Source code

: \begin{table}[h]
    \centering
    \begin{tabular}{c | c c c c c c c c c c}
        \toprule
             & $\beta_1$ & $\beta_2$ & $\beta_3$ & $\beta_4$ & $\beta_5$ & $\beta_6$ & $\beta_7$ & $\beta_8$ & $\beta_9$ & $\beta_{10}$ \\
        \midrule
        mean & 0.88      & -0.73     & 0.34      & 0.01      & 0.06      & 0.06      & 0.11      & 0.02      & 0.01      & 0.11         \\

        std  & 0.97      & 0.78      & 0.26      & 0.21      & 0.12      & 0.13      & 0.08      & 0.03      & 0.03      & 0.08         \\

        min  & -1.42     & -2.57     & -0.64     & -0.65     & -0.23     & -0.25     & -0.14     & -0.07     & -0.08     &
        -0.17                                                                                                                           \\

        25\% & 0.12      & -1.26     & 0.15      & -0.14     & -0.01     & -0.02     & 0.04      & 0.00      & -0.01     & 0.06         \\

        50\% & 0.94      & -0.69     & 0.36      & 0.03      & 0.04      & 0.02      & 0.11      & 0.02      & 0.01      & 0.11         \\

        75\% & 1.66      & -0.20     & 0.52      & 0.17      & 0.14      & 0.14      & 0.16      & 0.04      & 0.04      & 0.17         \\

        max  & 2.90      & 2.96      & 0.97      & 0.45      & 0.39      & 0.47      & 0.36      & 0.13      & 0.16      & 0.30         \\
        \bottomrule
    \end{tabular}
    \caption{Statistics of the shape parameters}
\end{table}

━━━━━━━━

THE TASK —
Beginning with the opening line and ending with the final one, transcribe the material exactly.

WRITTEN SOLUTION —
Source code

: \begin{table}[h]
    \centering
    \begin{tabular}{c | c c c c c c c c c c}
        \toprule
             & $\beta_1$ & $\beta_2$ & $\beta_3$ & $\beta_4$ & $\beta_5$ & $\beta_6$ & $\beta_7$ & $\beta_8$ & $\beta_9$ & $\beta_{10}$ \\
        \midrule
        mean & 0.88      & -0.73     & 0.34      & 0.01      & 0.06      & 0.06      & 0.11      & 0.02      & 0.01      & 0.11         \\

        std  & 0.97      & 0.78      & 0.26      & 0.21      & 0.12      & 0.13      & 0.08      & 0.03      & 0.03      & 0.08         \\

        min  & -1.42     & -2.57     & -0.64     & -0.65     & -0.23     & -0.25     & -0.14     & -0.07     & -0.08     &
        -0.17                                                                                                                           \\

        25\% & 0.12      & -1.26     & 0.15      & -0.14     & -0.01     & -0.02     & 0.04      & 0.00      & -0.01     & 0.06         \\

        50\% & 0.94      & -0.69     & 0.36      & 0.03      & 0.04      & 0.02      & 0.11      & 0.02      & 0.01      & 0.11         \\

        75\% & 1.66      & -0.20     & 0.52      & 0.17      & 0.14      & 0.14      & 0.16      & 0.04      & 0.04      & 0.17         \\

        max  & 2.90      & 2.96      & 0.97      & 0.45      & 0.39      & 0.47      & 0.36      & 0.13      & 0.16      & 0.30         \\
        \bottomrule
    \end{tabular}
    \caption{Statistics of the shape parameters}
\end{table}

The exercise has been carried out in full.